[Task instructions]
Some entries follow. Reproduce exactly the lines starting at the one with "and Gems versions" and stopping after the one with "2.6 and 3.0".

###

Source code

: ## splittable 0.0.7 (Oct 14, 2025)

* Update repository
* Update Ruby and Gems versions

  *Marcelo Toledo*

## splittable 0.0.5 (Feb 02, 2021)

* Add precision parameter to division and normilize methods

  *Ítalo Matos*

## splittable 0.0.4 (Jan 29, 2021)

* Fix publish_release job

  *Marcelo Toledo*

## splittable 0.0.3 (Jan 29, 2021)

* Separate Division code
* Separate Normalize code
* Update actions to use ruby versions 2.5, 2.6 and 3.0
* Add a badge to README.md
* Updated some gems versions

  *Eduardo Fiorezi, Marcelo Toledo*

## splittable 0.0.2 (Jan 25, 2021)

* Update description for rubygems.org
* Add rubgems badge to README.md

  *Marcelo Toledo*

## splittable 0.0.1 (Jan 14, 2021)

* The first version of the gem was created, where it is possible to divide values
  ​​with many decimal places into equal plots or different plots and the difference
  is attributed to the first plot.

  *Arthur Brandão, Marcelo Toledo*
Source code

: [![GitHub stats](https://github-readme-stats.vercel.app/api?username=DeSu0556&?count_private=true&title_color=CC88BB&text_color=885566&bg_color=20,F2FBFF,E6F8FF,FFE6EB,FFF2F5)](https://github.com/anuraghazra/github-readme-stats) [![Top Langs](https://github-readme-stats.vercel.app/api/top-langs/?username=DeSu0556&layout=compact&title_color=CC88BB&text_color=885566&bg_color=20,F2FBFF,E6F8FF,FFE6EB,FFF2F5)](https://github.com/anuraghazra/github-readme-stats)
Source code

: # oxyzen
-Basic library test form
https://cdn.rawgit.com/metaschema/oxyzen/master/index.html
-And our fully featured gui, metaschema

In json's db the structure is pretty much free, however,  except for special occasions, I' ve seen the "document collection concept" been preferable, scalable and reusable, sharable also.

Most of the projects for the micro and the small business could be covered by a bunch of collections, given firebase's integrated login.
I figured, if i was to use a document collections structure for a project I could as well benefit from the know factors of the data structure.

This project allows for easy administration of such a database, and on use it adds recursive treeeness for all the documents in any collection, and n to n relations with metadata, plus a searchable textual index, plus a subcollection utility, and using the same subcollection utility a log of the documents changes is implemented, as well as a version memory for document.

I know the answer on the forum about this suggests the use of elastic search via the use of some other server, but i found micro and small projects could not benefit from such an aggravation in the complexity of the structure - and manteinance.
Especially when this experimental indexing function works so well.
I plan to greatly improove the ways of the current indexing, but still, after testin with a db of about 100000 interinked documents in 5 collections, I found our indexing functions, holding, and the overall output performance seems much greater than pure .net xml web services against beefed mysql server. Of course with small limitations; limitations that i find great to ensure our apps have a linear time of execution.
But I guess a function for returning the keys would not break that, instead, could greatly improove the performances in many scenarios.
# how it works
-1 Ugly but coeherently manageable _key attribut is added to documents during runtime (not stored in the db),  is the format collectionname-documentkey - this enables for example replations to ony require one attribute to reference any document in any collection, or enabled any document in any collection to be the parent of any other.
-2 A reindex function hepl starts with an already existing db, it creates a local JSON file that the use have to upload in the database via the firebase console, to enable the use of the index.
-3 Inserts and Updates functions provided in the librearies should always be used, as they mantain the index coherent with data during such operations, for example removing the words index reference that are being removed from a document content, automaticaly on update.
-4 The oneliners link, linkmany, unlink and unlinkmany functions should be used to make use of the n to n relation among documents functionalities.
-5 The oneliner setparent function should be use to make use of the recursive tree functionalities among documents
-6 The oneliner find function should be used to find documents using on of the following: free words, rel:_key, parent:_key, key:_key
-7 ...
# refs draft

###

[Exercise result]
* Update Ruby and Gems versions

  *Marcelo Toledo*

## splittable 0.0.5 (Feb 02, 2021)

* Add precision parameter to division and normilize methods

  *Ítalo Matos*

## splittable 0.0.4 (Jan 29, 2021)

* Fix publish_release job

  *Marcelo Toledo*

## splittable 0.0.3 (Jan 29, 2021)

* Separate Division code
* Separate Normalize code
* Update actions to use ruby versions 2.5, 2.6 and 3.0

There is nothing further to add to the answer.